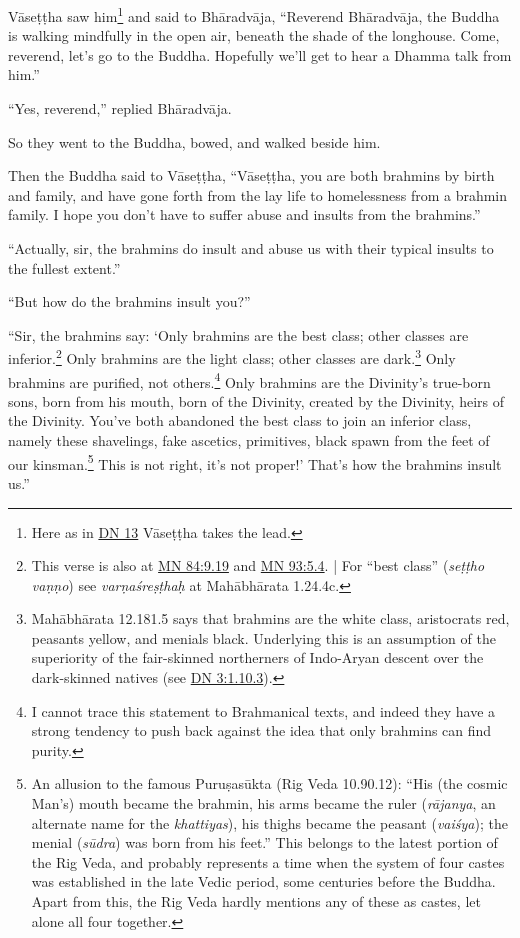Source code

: \documentclass[12pt,openany]{book}%
\begin{document}
\textsanskrit{Vāseṭṭha} saw him\footnote{Here as in \href{https://suttacentral.net/dn13/en/sujato}{DN 13} \textsanskrit{Vāseṭṭha} takes the lead. } and said to \textsanskrit{Bhāradvāja}, “Reverend \textsanskrit{Bhāradvāja}, the Buddha is walking mindfully in the open air, beneath the shade of the longhouse. Come, reverend, let’s go to the Buddha. Hopefully we’ll get to hear a Dhamma talk from him.” 

“Yes, reverend,” replied \textsanskrit{Bhāradvāja}. 

So they went to the Buddha, bowed, and walked beside him. 

Then the Buddha said to \textsanskrit{Vāseṭṭha}, “\textsanskrit{Vāseṭṭha}, you are both brahmins by birth and family, and have gone forth from the lay life to homelessness from a brahmin family. I hope you don’t have to suffer abuse and insults from the brahmins.” 

“Actually, sir, the brahmins do insult and abuse us with their typical insults to the fullest extent.” 

“But how do the brahmins insult you?” 

“Sir, the brahmins say: ‘Only brahmins are the best class; other classes are inferior.\footnote{This verse is also at \href{https://suttacentral.net/mn84/en/sujato\#9.19}{MN 84:9.19} and \href{https://suttacentral.net/mn93/en/sujato\#5.4}{MN 93:5.4}. | For “best class” (\textit{\textsanskrit{seṭṭho} \textsanskrit{vaṇṇo}}) see \textit{\textsanskrit{varṇaśreṣṭhaḥ}} at \textsanskrit{Mahābhārata} 1.24.4c. } Only brahmins are the light class; other classes are dark.\footnote{\textsanskrit{Mahābhārata} 12.181.5 says that brahmins are the white class, aristocrats red, peasants yellow, and menials black. Underlying this is an assumption of the superiority of the fair-skinned northerners of Indo-Aryan descent over the dark-skinned natives (see \href{https://suttacentral.net/dn3/en/sujato\#1.10.3}{DN 3:1.10.3}). } Only brahmins are purified, not others.\footnote{I cannot trace this statement to Brahmanical texts, and indeed they have a strong tendency to push back against the idea that only brahmins can find purity. } Only brahmins are the Divinity’s true-born sons, born from his mouth, born of the Divinity, created by the Divinity, heirs of the Divinity. You’ve both abandoned the best class to join an inferior class, namely these shavelings, fake ascetics, primitives, black spawn from the feet of our kinsman.\footnote{An allusion to the famous \textsanskrit{Puruṣasūkta} (Rig Veda 10.90.12): “His (the cosmic Man’s) mouth became the brahmin, his arms became the ruler (\textit{\textsanskrit{rājanya}}, an alternate name for the \textit{khattiyas}), his thighs became the peasant (\textit{\textsanskrit{vaiśya}}); the menial (\textit{\textsanskrit{sūdra}}) was born from his feet.” This belongs to the latest portion of the Rig Veda, and probably represents a time when the system of four castes was established in the late Vedic period, some centuries before the Buddha. Apart from this, the Rig Veda hardly mentions any of these as castes, let alone all four together. } This is not right, it’s not proper!’ That’s how the brahmins insult us.” 
\end{document}
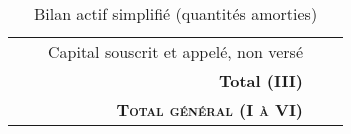 \begin{table}[h]
\begin{tabular}{|l|p{0.2cm}|p{6cm}|c|c|}
    &             &  Capital souscrit et appelé, non versé	                                     &     &   \\ 
\cline{2-5}                                                                                                                                                 
                                                                                     &         \multicolumn{2}{r|}{\textbf{Total (III)}}              &     &   \\                                                                                   
\hline                                                                                                                                                                      
 \multicolumn{3}{|r|}{\textbf{\textsc{Total général (I à VI)}}}  &  & \\
\hline                                                                                                                                                                                                                                                                                                       
\end{tabular}
\label{bilanActif}
\caption{Bilan actif simplifié (quantités amorties)}
\end{table}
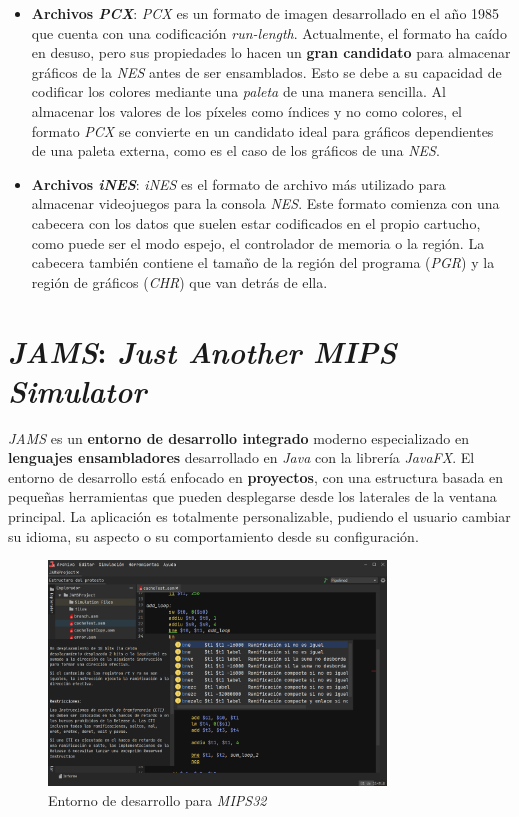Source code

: \begin{itemize}
    \item \textbf{Archivos \textit{PCX}}: \textit{PCX} es un formato de imagen desarrollado
    en el año 1985 que cuenta con una codificación \textit{run-length}.
    Actualmente, el formato ha caído en desuso, pero sus propiedades
    lo hacen un \textbf{gran candidato} para almacenar gráficos
    de la \textit{NES} antes de ser ensamblados.
    Esto se debe a su capacidad de codificar los colores mediante
    una \textit{paleta} de una manera sencilla.
    Al almacenar los valores de los píxeles como índices y no
    como colores, el formato \textit{PCX} se convierte en un
    candidato ideal para gráficos dependientes de una paleta
    externa, como es el caso de los gráficos de una \textit{NES}.
    \item \textbf{Archivos \textit{iNES}}: \textit{iNES}
    es el formato de archivo más utilizado
    para almacenar videojuegos para la consola \textit{NES}.
    Este formato comienza con una cabecera con los datos que suelen
    estar codificados en el propio cartucho, como puede ser el modo
    espejo, el controlador de memoria o la región.
    La cabecera también contiene el tamaño de la región del
    programa (\textit{PGR}) y la región de gráficos (\textit{CHR})
    que van detrás de ella.
\end{itemize}


\section{\textit{JAMS}: \textit{Just Another MIPS Simulator}}
\label{sec:jams-just-another-mips-simulator}

\textit{JAMS}\cite{JAMS} es un \textbf{entorno de desarrollo integrado} moderno especializado
en \textbf{lenguajes ensambladores} desarrollado en \textit{Java}\cite{JAVA}
con la librería \textit{JavaFX}\cite{JAVAFX}.
El entorno de desarrollo está enfocado en \textbf{proyectos},
con una estructura basada en pequeñas herramientas que pueden
desplegarse desde los laterales de la ventana principal.
La aplicación es totalmente personalizable, pudiendo el usuario
cambiar su idioma, su aspecto o su comportamiento desde
su configuración.

\begin{figure}[h]
    \centering
    \includegraphics[width=0.8\textwidth]{images/antecedentes/jams-documentation}
    \caption{Entorno de desarrollo para \textit{MIPS32}}
    \label{fig:jams-documentation}
\end{figure}

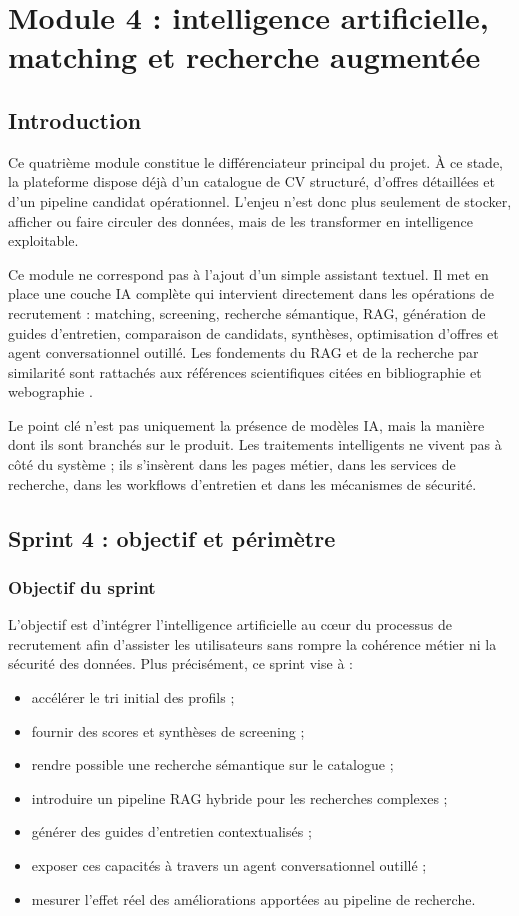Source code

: \chapter{Module 4 : intelligence artificielle, matching et recherche augmentée}

\section*{Introduction}
Ce quatrième module constitue le différenciateur principal du projet. À ce stade, la plateforme dispose déjà d'un catalogue de CV structuré, d'offres détaillées et d'un pipeline candidat opérationnel. L'enjeu n'est donc plus seulement de stocker, afficher ou faire circuler des données, mais de les transformer en intelligence exploitable.

Ce module ne correspond pas à l'ajout d'un simple assistant textuel. Il met en place une couche IA complète qui intervient directement dans les opérations de recrutement : matching, screening, recherche sémantique, RAG, génération de guides d'entretien, comparaison de candidats, synthèses, optimisation d'offres et agent conversationnel outillé. Les fondements du RAG et de la recherche par similarité sont rattachés aux références scientifiques citées en bibliographie et webographie .

Le point clé n'est pas uniquement la présence de modèles IA, mais la manière dont ils sont branchés sur le produit. Les traitements intelligents ne vivent pas à côté du système ; ils s'insèrent dans les pages métier, dans les services de recherche, dans les workflows d'entretien et dans les mécanismes de sécurité.

\section{Sprint 4 : objectif et périmètre}

\subsection{Objectif du sprint}
L'objectif est d'intégrer l'intelligence artificielle au c\oe{}ur du processus de recrutement afin d'assister les utilisateurs sans rompre la cohérence métier ni la sécurité des données. Plus précisément, ce sprint vise à :
\begin{itemize}
  \item accélérer le tri initial des profils ;
  \item fournir des scores et synthèses de screening ;
  \item rendre possible une recherche sémantique sur le catalogue ;
  \item introduire un pipeline RAG hybride pour les recherches complexes ;
  \item générer des guides d'entretien contextualisés ;
  \item exposer ces capacités à travers un agent conversationnel outillé ;
  \item mesurer l'effet réel des améliorations apportées au pipeline de recherche.
\end{itemize}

Requirement: Among the entries, copy every line containing the word "desde".

Problem solution:
desplegarse desde los laterales de la ventana principal.
cambiar su idioma, su aspecto o su comportamiento desde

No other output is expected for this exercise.